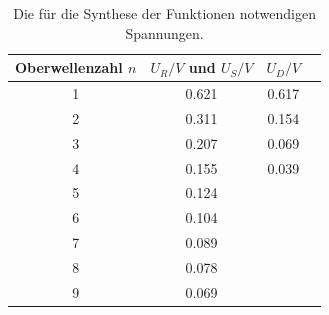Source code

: \begin{table}[H]
  \centering
  \caption{Die für die Synthese der Funktionen notwendigen Spannungen.}
  \label{tab:Rechteckspannung}
  \begin{tabular}{c | c | c c}
    \toprule
    Oberwellenzahl $n$ & $U_R/V$ und $U_S/V$ & $U_D/V$   \\
    \midrule
    1 & 0.621 & 0.617\\
    2 & 0.311 & 0.154\\
    3 & 0.207 & 0.069\\
    4 & 0.155 & 0.039\\
    5 & 0.124\\
    6 & 0.104\\
    7 & 0.089\\
    8 & 0.078\\
    9 & 0.069\\
    \bottomrule
  \end{tabular}
\end{table}
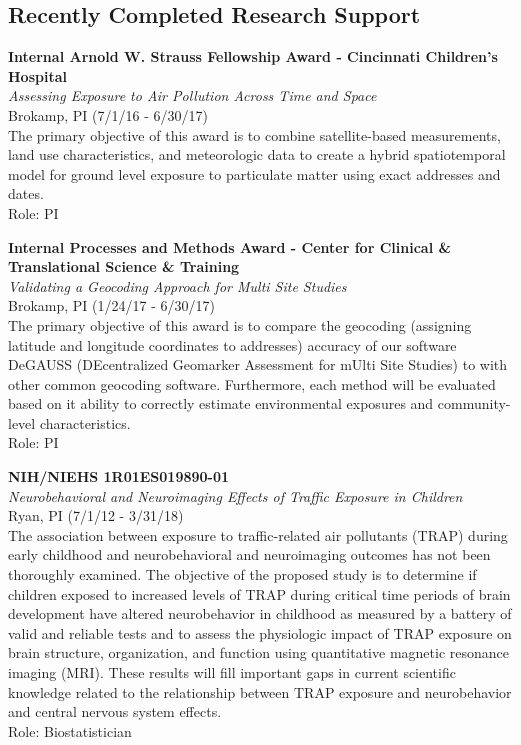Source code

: \documentclass{nihbiosketch}
\begin{document}
\bigskip


\subsection*{Recently Completed Research Support}

\bigskip

\textbf{Internal Arnold W. Strauss Fellowship Award - Cincinnati
	Children's Hospital}\\
\emph{Assessing Exposure to Air Pollution Across Time and Space}\\
Brokamp, PI (7/1/16 - 6/30/17)\\
The primary objective of this award is to combine satellite-based
measurements, land use characteristics, and meteorologic data to create
a hybrid spatiotemporal model for ground level exposure to particulate
matter using exact addresses and dates.\\
Role: PI

\bigskip

\textbf{Internal Processes and Methods Award - Center for Clinical \&
	Translational Science \& Training}\\
\emph{Validating a Geocoding Approach for Multi Site Studies}\\
Brokamp, PI (1/24/17 - 6/30/17)\\
The primary objective of this award is to compare the geocoding
(assigning latitude and longitude coordinates to addresses) accuracy of
our software DeGAUSS (DEcentralized Geomarker Assessment for mUlti Site
Studies) to with other common geocoding software. Furthermore, each
method will be evaluated based on it ability to correctly estimate
environmental exposures and community-level characteristics.\\
Role: PI

\bigskip

\textbf{NIH/NIEHS 1R01ES019890-01}\\
\emph{Neurobehavioral and Neuroimaging Effects of Traffic Exposure in
	Children}\\
Ryan, PI (7/1/12 - 3/31/18)\\
The association between exposure to traffic-related air pollutants
(TRAP) during early childhood and neurobehavioral and neuroimaging
outcomes has not been thoroughly examined. The objective of the proposed
study is to determine if children exposed to increased levels of TRAP
during critical time periods of brain development have altered
neurobehavior in childhood as measured by a battery of valid and
reliable tests and to assess the physiologic impact of TRAP exposure on
brain structure, organization, and function using quantitative magnetic
resonance imaging (MRI). These results will fill important gaps in
current scientific knowledge related to the relationship between TRAP
exposure and neurobehavior and central nervous system effects.\\
Role: Biostatistician
\end{document}
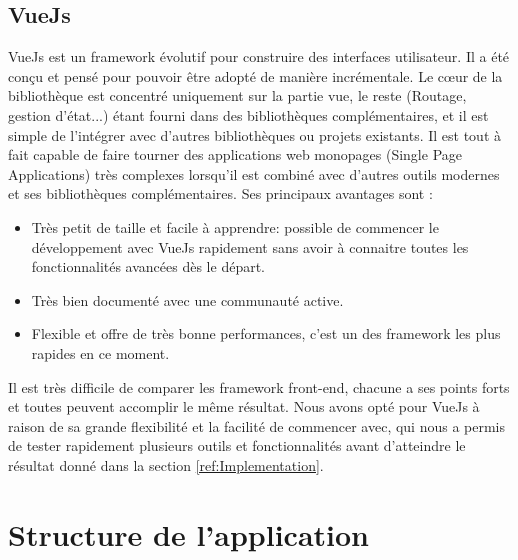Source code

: \subsection{VueJs}
VueJs\cite{VueJs} est un framework évolutif pour construire des interfaces utilisateur. Il a été conçu et pensé pour pouvoir être adopté de manière incrémentale. Le cœur de la bibliothèque est concentré uniquement sur la partie vue, le reste (Routage, gestion d'état...) étant fourni dans des bibliothèques complémentaires, et il est simple de l'intégrer avec d'autres bibliothèques ou projets existants. 
Il est tout à fait capable de faire tourner des applications web monopages (Single Page Applications) très complexes lorsqu'il est combiné avec d'autres outils modernes et ses bibliothèques complémentaires.\newline
Ses principaux avantages sont : 
\begin{itemize}
	\item Très petit de taille et facile à apprendre: possible de commencer le développement avec VueJs rapidement sans avoir à connaitre toutes les fonctionnalités avancées dès le départ.
	\item Très bien documenté avec une communauté active.
	\item Flexible et offre de très bonne performances, c'est un des framework les plus rapides en ce moment.
\end{itemize}

Il est très difficile de comparer les framework front-end, chacune a ses points forts et toutes peuvent accomplir le même résultat. Nous avons opté pour VueJs à raison de sa grande flexibilité et la facilité de commencer avec, qui nous a permis de tester rapidement plusieurs outils et fonctionnalités avant d'atteindre le résultat donné dans la section \ref{ref:Implementation}.

\section{Structure de l'application}
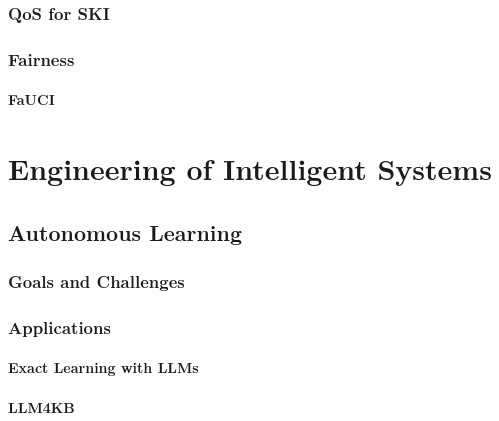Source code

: \documentclass[12pt,a4paper,openright,twoside]{book}
\begin{document}
\section{\Acl{QoS} for \ac{SKI}}\label{sec:qos}

\section{Fairness}\label{sec:fairness}

\subsection{\Acl{FaUCI}}\label{subsec:fauci}



\part{Engineering of Intelligent Systems}\label{part:engineering-of-intelligent-systems}


\chapter{Autonomous Learning}\label{ch:autonomous-learning}

\section{Goals and Challenges}\label{sec:goals-and-challenges}

\section{Applications}\label{sec:applications}

\subsection{Exact Learning with \acp{LLM}}\label{subsec:exact-learning-with-ac{llm}}

\subsection{\Acl{LLM4KB}}\label{subsec:llm4kb}
\end{document}
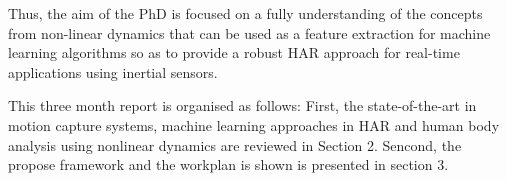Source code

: Thus, the aim of the PhD is focused on a fully understanding 
of the concepts from non-linear dynamics that can be used 
as a feature extraction for machine learning algorithms so as to provide 
a robust HAR approach for real-time applications using inertial sensors.
% 
%   


This three month report is organised as follows: First,
the state-of-the-art in motion capture systems, machine learning approaches in HAR
and human body analysis using nonlinear dynamics are reviewed in Section 2. Sencond, 
the propose framework and the workplan is shown is presented in section 3.



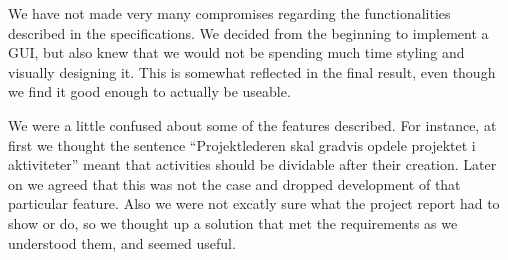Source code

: We have not made very many compromises regarding the functionalities described in the specifications. We decided from the beginning to implement a GUI, but also knew that we would not be spending much time styling and visually designing it. This is somewhat reflected in the final result, even though we find it good enough to actually be useable.

We were a little confused about some of the features described. For instance, at first we thought the sentence ``Projektlederen skal gradvis opdele projektet i aktiviteter'' meant that activities should be dividable after their creation. Later on we agreed that this was not the case and dropped development of that particular feature. Also we were not excatly sure what the project report had to show or do, so we thought up a solution that met the requirements as we understood them, and seemed useful.
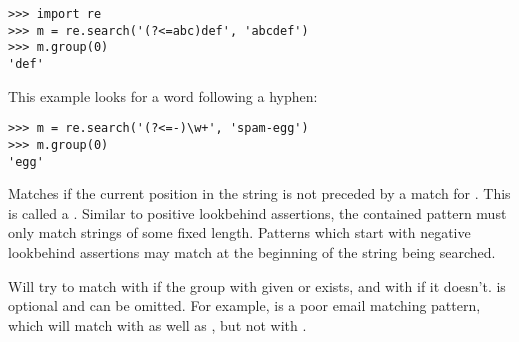 \begin{description}
\begin{verbatim}
>>> import re
>>> m = re.search('(?<=abc)def', 'abcdef')
>>> m.group(0)
'def'
\end{verbatim}

This example looks for a word following a hyphen:

\begin{verbatim}
>>> m = re.search('(?<=-)\w+', 'spam-egg')
>>> m.group(0)
'egg'
\end{verbatim}

\item[\code{(?<!...)}] Matches if the current position in the string
is not preceded by a match for .  This is called a
.  Similar to positive lookbehind
assertions, the contained pattern must only match strings of some
fixed length.  Patterns which start with negative lookbehind
assertions may match at the beginning of the string being searched.

\item[\code{(?(\var{id/name})yes-pattern|no-pattern)}] Will try to match
with  if the group with given  or 
exists, and with  if it doesn't. 
is optional and can be omitted. For example, 
 is a poor email matching
pattern, which will match with  as well as
, but not with .

\end{description}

━━━

■ YOUR ASSIGNMENT
The lines you need are those containing "brain"; find them in the records and copy them.

■ YOUR SOLUTION
during critical time periods of brain development have altered
brain structure, organization, and function using quantitative magnetic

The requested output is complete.